DjVuLibre: What does it do?

What's in DjVuLibre

DjVuLibre contains:

Here is a non exhaustive list of the commands included with DjVuLibre:

  • c44: a wavelet-based continuous-tone image encoder (à la JPEG-2000).
  • cjb2: single page encoder for bitonal images (black and white scans).
  • cpaldjvu: encoder for palettized images (a la GIF, but better).
  • bzz: a general-purpose data compressor (a la bzip2).
  • djvused: a powerful command interpreter for manipulating DjVu documents.
  • ddjvu: converts DjVu documents to PBM/PGM/PPM images.
  • djvudump: displays the structure of a DjVu file.
  • djvuextract: extracts chunks from a DjVu file.
  • djvumake: assemble chunks into a DjVu file
  • djvutxt: extract the "hidden text" from a previously OCRed DjVu document.

What's not in DjVuLibre

DjVu is a bit like MPEG in its asymmetry between the decoders and the encoders. Decoders and simple/experimental encoders are open sourced and included in DjVuLibre, but the best encoders (as of today) are owned by LizardTech Inc and kept proprietary. The smarts in the encoder can make a big difference in terms of file size and image quality. Building smart or specialized commercial DjVu encoders (and applications around them) is what companies like LizardTech do for a living.
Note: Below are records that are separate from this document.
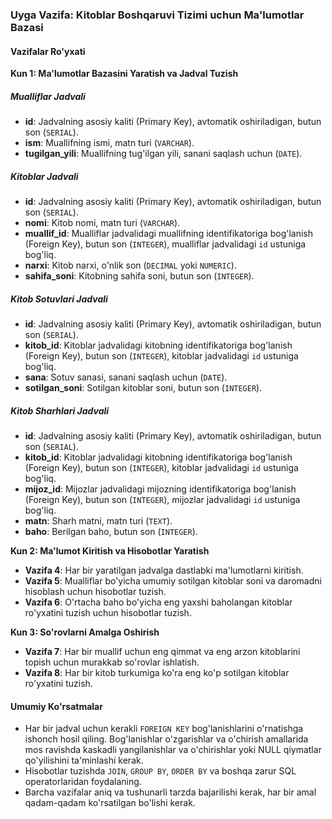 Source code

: ### Uyga Vazifa: Kitoblar Boshqaruvi Tizimi uchun Ma'lumotlar Bazasi

#### Vazifalar Ro'yxati

**Kun 1: Ma'lumotlar Bazasini Yaratish va Jadval Tuzish**

##### Mualliflar Jadvali
- **id**: Jadvalning asosiy kaliti (Primary Key), avtomatik oshiriladigan, butun son (`SERIAL`).
- **ism**: Muallifning ismi, matn turi (`VARCHAR`).
- **tugilgan_yili**: Muallifning tug'ilgan yili, sanani saqlash uchun (`DATE`).

##### Kitoblar Jadvali
- **id**: Jadvalning asosiy kaliti (Primary Key), avtomatik oshiriladigan, butun son (`SERIAL`).
- **nomi**: Kitob nomi, matn turi (`VARCHAR`).
- **muallif_id**: Mualliflar jadvalidagi muallifning identifikatoriga bog'lanish (Foreign Key), butun son (`INTEGER`), mualliflar jadvalidagi `id` ustuniga bog'liq.
- **narxi**: Kitob narxi, o'nlik son (`DECIMAL` yoki `NUMERIC`).
- **sahifa_soni**: Kitobning sahifa soni, butun son (`INTEGER`).

##### Kitob Sotuvlari Jadvali
- **id**: Jadvalning asosiy kaliti (Primary Key), avtomatik oshiriladigan, butun son (`SERIAL`).
- **kitob_id**: Kitoblar jadvalidagi kitobning identifikatoriga bog'lanish (Foreign Key), butun son (`INTEGER`), kitoblar jadvalidagi `id` ustuniga bog'liq.
- **sana**: Sotuv sanasi, sanani saqlash uchun (`DATE`).
- **sotilgan_soni**: Sotilgan kitoblar soni, butun son (`INTEGER`).

##### Kitob Sharhlari Jadvali
- **id**: Jadvalning asosiy kaliti (Primary Key), avtomatik oshiriladigan, butun son (`SERIAL`).
- **kitob_id**: Kitoblar jadvalidagi kitobning identifikatoriga bog'lanish (Foreign Key), butun son (`INTEGER`), kitoblar jadvalidagi `id` ustuniga bog'liq.
- **mijoz_id**: Mijozlar jadvalidagi mijozning identifikatoriga bog'lanish (Foreign Key), butun son (`INTEGER`), mijozlar jadvalidagi `id` ustuniga bog'liq.
- **matn**: Sharh matni, matn turi (`TEXT`).
- **baho**: Berilgan baho, butun son (`INTEGER`).

**Kun 2: Ma'lumot Kiritish va Hisobotlar Yaratish**

- **Vazifa 4**: Har bir yaratilgan jadvalga dastlabki ma'lumotlarni kiritish.
- **Vazifa 5**: Mualliflar bo'yicha umumiy sotilgan kitoblar soni va daromadni hisoblash uchun hisobotlar tuzish.
- **Vazifa 6**: O'rtacha baho bo'yicha eng yaxshi baholangan kitoblar ro'yxatini tuzish uchun hisobotlar tuzish.

**Kun 3: So'rovlarni Amalga Oshirish**

- **Vazifa 7**: Har bir muallif uchun eng qimmat va eng arzon kitoblarini topish uchun murakkab so'rovlar ishlatish.
- **Vazifa 8**: Har bir kitob turkumiga ko'ra eng ko'p sotilgan kitoblar ro'yxatini tuzish.

#### Umumiy Ko'rsatmalar

- Har bir jadval uchun kerakli `FOREIGN KEY` bog'lanishlarini o'rnatishga ishonch hosil qiling. Bog'lanishlar o'zgarishlar va o'chirish amallarida mos ravishda kaskadli yangilanishlar va o'chirishlar yoki NULL qiymatlar qo'yilishini ta'minlashi kerak.
- Hisobotlar tuzishda `JOIN`, `GROUP BY`, `ORDER BY` va boshqa zarur SQL operatorlaridan foydalaning.
- Barcha vazifalar aniq va tushunarli tarzda bajarilishi kerak, har bir amal qadam-qadam ko'rsatilgan bo'lishi kerak.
LizardTech is in fact building its business around selling high-performance encoders, OCR, indexing tools, server software, OEM software development kits, customized systems, specialized viewers, and support. LizardTech builds its high-performance commercial compressors around four pieces of technologies:

  • a fast and high-performance multipage bitonal document encoder (acquired from AT&T)
  • a foreground/background layer segmenter for scanned color documents (acquired from AT&T)
  • a direct converter from PS/PDF to DjVu (licensed from AT&T)
  • an OCR engine (licensed from a 3rd party).
Although it is conceivable that adequate open source replacements for these will eventually become available, the AT&T/LizardTech technologies listed above are not included in DjVuLibre. This means that, at the moment, certain types of document compressed with LizardTech's commercial compressors or with the on-line conversion services (such as Any2DjVu) will end up smaller (and in some cases higher-quality) than the ones compressed with the DjVuLibre encoders.

Yann LeCun, December 2001.